La parola, vittima, indica semplicemente uno dei ruoli in un crimine o incidente. C'è un perpetratore e una vittima in tutti i crimini contro persone e proprietà. È avversivo essere una vittima, e la parola ha sviluppato connotazioni avversive a causa di ciò. Lo stesso è accaduto con il "ritardo", che ha sostituito termini ugualmente oggettivi come idiota, deficiente e imbecille, e alla fine è stato sostituito da "disabilità intellettiva". Ma non è possibile cambiare le connotazioni avversive cambiando la parola; infatti, cambiare il termine aumenta le connotazioni avversive, perché il cambiamento nella terminologia suggerisce che non c'è nulla da fare sulla natura avversiva di ciò a cui il termine si riferisce. Abbiamo preferito "disabili" a "storpi" non perché quest'ultimo fosse umiliante, ma perché il primo non era ancora diventato umiliante. Ora lo ha, e nuovi termini stanno prendendo il suo posto. Ma la soluzione è quella di associare le persone in sedia a rotelle e le persone con menomazioni intellettuali con l'umanità condivisa e non con le paure sul proprio declino e sulla propria mortalità. Allo stesso modo, i progressi a lungo termine sulla qualità avversiva della vittima dipenderanno dal fatto che non pensiamo a cose orribili che potrebbero essere accadute a noi stessi e invece alla nostra comune umanità con vittime di crimini e malattie. In questo senso, l'attuale tendenza delle vittime a parlare e annunciare i loro stigmi è, a mio avviso, la cosa giusta per rendere la vittimizzazione meno stigmatizzante. Secondo Goffman, non è possibile ridurre lo stigma trattandolo in modo diverso, perché in qualsiasi modo si tratti di uno stigma si riconosce che esiste un aspetto viziato del sé che deve essere gestito. L'unico modo per ridurre lo stigma è l'accettazione e la familiarità.

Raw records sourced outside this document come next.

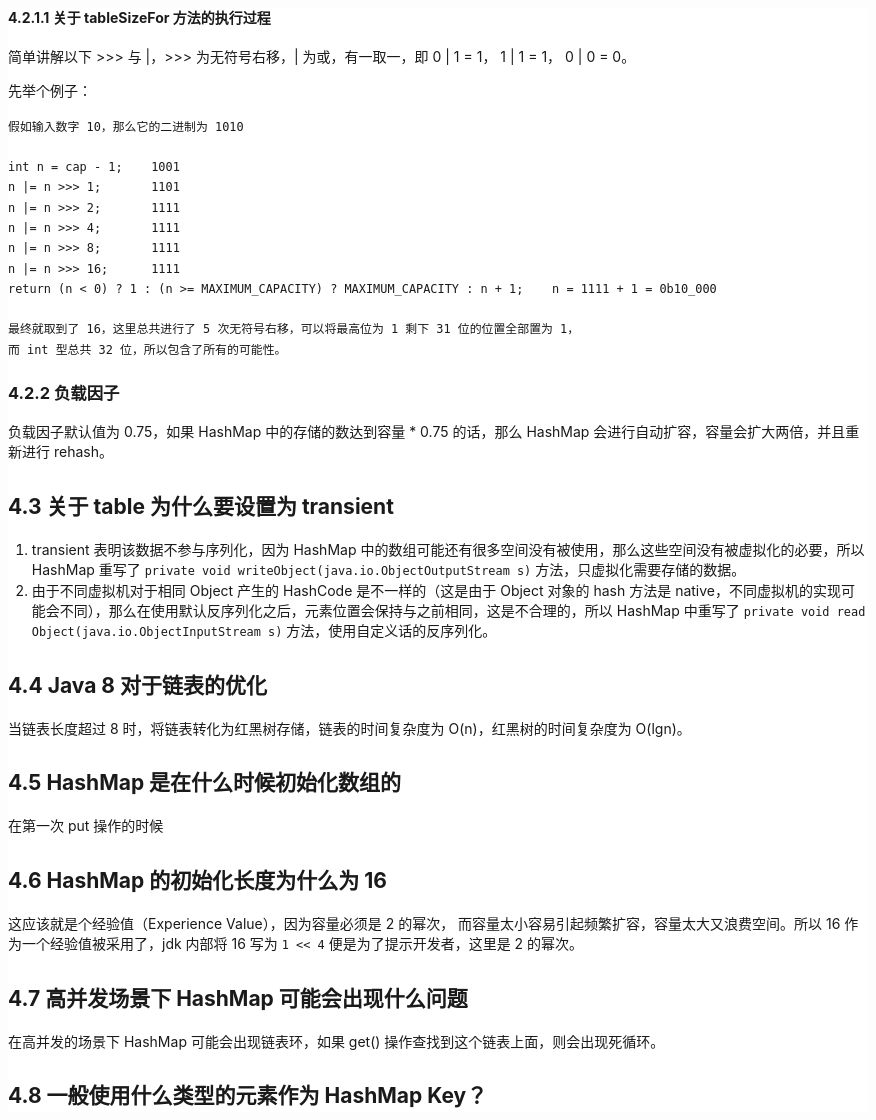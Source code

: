 #### 4.2.1.1 关于 tableSizeFor 方法的执行过程

简单讲解以下 >>> 与 |，>>> 为无符号右移，| 为或，有一取一，即 0 | 1 = 1， 1 | 1 = 1， 0 | 0 = 0。 

先举个例子：

```
假如输入数字 10，那么它的二进制为 1010

int n = cap - 1;    1001
n |= n >>> 1;       1101
n |= n >>> 2;       1111
n |= n >>> 4;       1111
n |= n >>> 8;       1111
n |= n >>> 16;      1111    
return (n < 0) ? 1 : (n >= MAXIMUM_CAPACITY) ? MAXIMUM_CAPACITY : n + 1;    n = 1111 + 1 = 0b10_000 

最终就取到了 16，这里总共进行了 5 次无符号右移，可以将最高位为 1 剩下 31 位的位置全部置为 1，
而 int 型总共 32 位，所以包含了所有的可能性。
```

### 4.2.2 负载因子

负载因子默认值为 0.75，如果 HashMap 中的存储的数达到容量 * 0.75 的话，那么 HashMap 会进行自动扩容，容量会扩大两倍，并且重新进行 rehash。

## 4.3 关于 table 为什么要设置为 transient

1. transient 表明该数据不参与序列化，因为 HashMap 中的数组可能还有很多空间没有被使用，那么这些空间没有被虚拟化的必要，所以 HashMap 重写了 `private void writeObject(java.io.ObjectOutputStream s)` 方法，只虚拟化需要存储的数据。
2. 由于不同虚拟机对于相同 Object 产生的 HashCode 是不一样的（这是由于 Object 对象的 hash 方法是 native，不同虚拟机的实现可能会不同），那么在使用默认反序列化之后，元素位置会保持与之前相同，这是不合理的，所以 HashMap 中重写了 `private void readObject(java.io.ObjectInputStream s)` 方法，使用自定义话的反序列化。

## 4.4 Java 8 对于链表的优化

当链表长度超过 8 时，将链表转化为红黑树存储，链表的时间复杂度为 O(n)，红黑树的时间复杂度为 O(lgn)。

## 4.5 HashMap 是在什么时候初始化数组的

在第一次 put 操作的时候

## 4.6 HashMap 的初始化长度为什么为 16

这应该就是个经验值（Experience Value），因为容量必须是 2 的幂次， 而容量太小容易引起频繁扩容，容量太大又浪费空间。所以 16 作为一个经验值被采用了，jdk 内部将 16 写为 `1 << 4` 便是为了提示开发者，这里是 2 的幂次。

## 4.7 高并发场景下 HashMap 可能会出现什么问题

在高并发的场景下 HashMap 可能会出现链表环，如果 get() 操作查找到这个链表上面，则会出现死循环。

## 4.8 一般使用什么类型的元素作为 HashMap Key？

Quindi preferisco "vittima" e ammiro le vittime che parlano. Ammiro anche le vittime che menzionano la loro vittimizzazione quasi incidentalmente, a significare che, per esempio, non sono squalificate dal ruolo di membri a pieno titolo della comunità a causa di qualcosa che è successo a loro. Ammiro le persone in lutto che piangono in pubblico e non chiedono che l'attività si fermi e li consoli, vittime di cancro che non si preoccupano di una parrucca e mantengono la conversazione in argomento, e aggrediscono le vittime che riconoscono che è successo qualcosa di brutto in un modo che comunichi anche che non li definisce.